We need to define two tokenizers: 1 for the English (source) dataset and one for the Spanish (target) dataset

- But first we need to train them on the dataset we have

#### Start by generating a vocabulary for each language

In [9]:
# Use WordPiece to subword tokenize -> returns a vocabulary of subwords
def train_word_piece(text_samples, vocab_size, reserved_tokens):
    word_piece_ds = tf_data.Dataset.from_tensor_slices(text_samples)
    vocab = keras_nlp.tokenizers.compute_word_piece_vocabulary(
        word_piece_ds.batch(1000).prefetch(2),
        vocabulary_size=vocab_size,
    reserved_tokens=reserved_tokens,
    )
    return vocab

- [PAD] - Padding token
- [UNK] - Unknown token
- [START] - Token that marks the start of the input sequence
- [END] - Token that marks the end of the input sequence

In [10]:
# Reserve these tokens
reserved_tokens = ["[PAD]", "[UNK]", "[START]", "[END]"]

# Tokenize English samples
eng_samples = [text_pair[0] for text_pair in train_pairs]
eng_vocab = train_word_piece(eng_samples, ENG_VOCAB_SIZE, reserved_tokens)

# Tokenize Spanish samples
spa_samples = [text_pair[1] for text_pair in train_pairs]
spa_vocab = train_word_piece(spa_samples, SPA_VOCAB_SIZE, reserved_tokens)

In [11]:
# View some tokens
print("English Tokens: ", eng_vocab[100:110])
print("Spanish Tokens: ", spa_vocab[100:110])

English Tokens:  ['him', 'there', 'they', 'go', 'her', 'has', 'will', 're', 'time', 'how']
Spanish Tokens:  ['para', 'mary', 'las', 'más', 'al', 'yo', 'tu', 'estoy', 'muy', 'eso']

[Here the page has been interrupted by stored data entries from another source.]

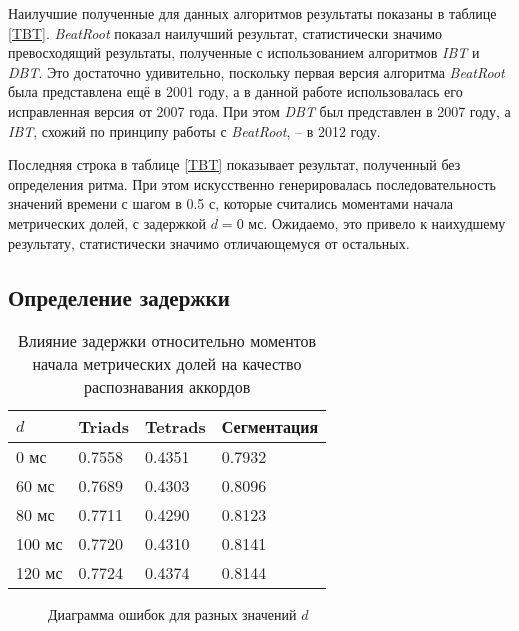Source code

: Наилучшие полученные для данных алгоритмов результаты показаны в таблице
\ref{TBT}. \emph{BeatRoot} показал наилучший результат, статистически значимо
превосходящий результаты, полученные с использованием алгоритмов \emph{IBT} и
\emph{DBT}. Это достаточно удивительно, поскольку первая версия алгоритма
\emph{BeatRoot} была представлена ещё в 2001 году, а в данной работе
использовалась его исправленная версия от 2007 года. При этом \emph{DBT} был
представлен в 2007 году, а \emph{IBT}, схожий по принципу работы с
\emph{BeatRoot}, -- в 2012 году. 

Последняя строка в таблице \ref{TBT} показывает результат, полученный без
определения ритма. При этом искусственно генерировалась последовательность
значений времени с шагом в 0.5 с, которые считались моментами начала метрических
долей, с задержкой $d=0$ мс. Ожидаемо, это привело к наихудшему результату,
статистически значимо отличающемуся от остальных.

\subsection{Определение задержки} \label{ssec3_delay}

\begin{table} [htbp]
  \centering
  \parbox{15cm}{\caption{Влияние задержки относительно моментов начала
  метрических долей на качество распознавания аккордов} \label{TTunFreq}}
  \begin{tabular}{|l|l|l|l|}
  \hline
  $d$ & Triads & Tetrads & Сегментация \\
  \hline
  0 мс & 0.7558 & 0.4351 & 0.7932 \\
  60 мс & 0.7689 & 0.4303 & 0.8096 \\
  80 мс & 0.7711 & 0.4290 & 0.8123 \\
  100 мс & 0.7720 & 0.4310 & 0.8141 \\
  120 мс & 0.7724 & 0.4374 & 0.8144 \\
  \hline
  \end{tabular}
\end{table}

\begin{figure}[h]
  \begin{minipage}[h]{0.49\linewidth}
  \end{minipage}
  \hfill
  \begin{minipage}[h]{0.49\linewidth}
  \end{minipage}
  \hfill
  \begin{minipage}[h]{0.49\linewidth}
  \end{minipage}
  \hfill
  \begin{minipage}[h]{0.49\linewidth}
  \end{minipage}
  \caption{Диаграмма ошибок для разных значений $d$}
  \label{img:offset}
\end{figure}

#### Now create the tokenizers with the vocabularies we just made

In [12]:
# English tokenizer
eng_tokenizer = keras_nlp.tokenizers.WordPieceTokenizer(
    vocabulary=eng_vocab, lowercase=False
)

# Spanish tokenizer
spa_tokenizer = keras_nlp.tokenizers.WordPieceTokenizer(
    vocabulary=spa_vocab, lowercase=False
)

In [13]:
# Save tokenizers to file
# English
with open('tokenizer_engspa_eng.pickle', 'wb') as handle:
    pickle.dump(eng_tokenizer, handle, protocol=pickle.HIGHEST_PROTOCOL)
    
# Spanish
with open('tokenizer_engspa_spa.pickle', 'wb') as handle:
    pickle.dump(spa_tokenizer, handle, protocol=pickle.HIGHEST_PROTOCOL)

In [14]:
# Lets test the tokenizers on a sample
# English
eng_input_eg = text_pairs[0][0]
eng_tokens_eg = eng_tokenizer.tokenize(eng_input_eg)
print("English Sentence: ", eng_input_eg)
print("Tokens: ", eng_tokens_eg)
print("Recovered text after detokenizing: ",
     eng_tokenizer.detokenize(eng_tokens_eg))

print()
# Spanish
spa_input_eg = text_pairs[0][1]
spa_tokens_eg = spa_tokenizer.tokenize(spa_input_eg)
print("Spanish sentence: ", spa_input_eg)
print("Tokens: ", spa_tokens_eg)
print("Recovered text after detokenizing:",
     spa_tokenizer.detokenize(spa_tokens_eg))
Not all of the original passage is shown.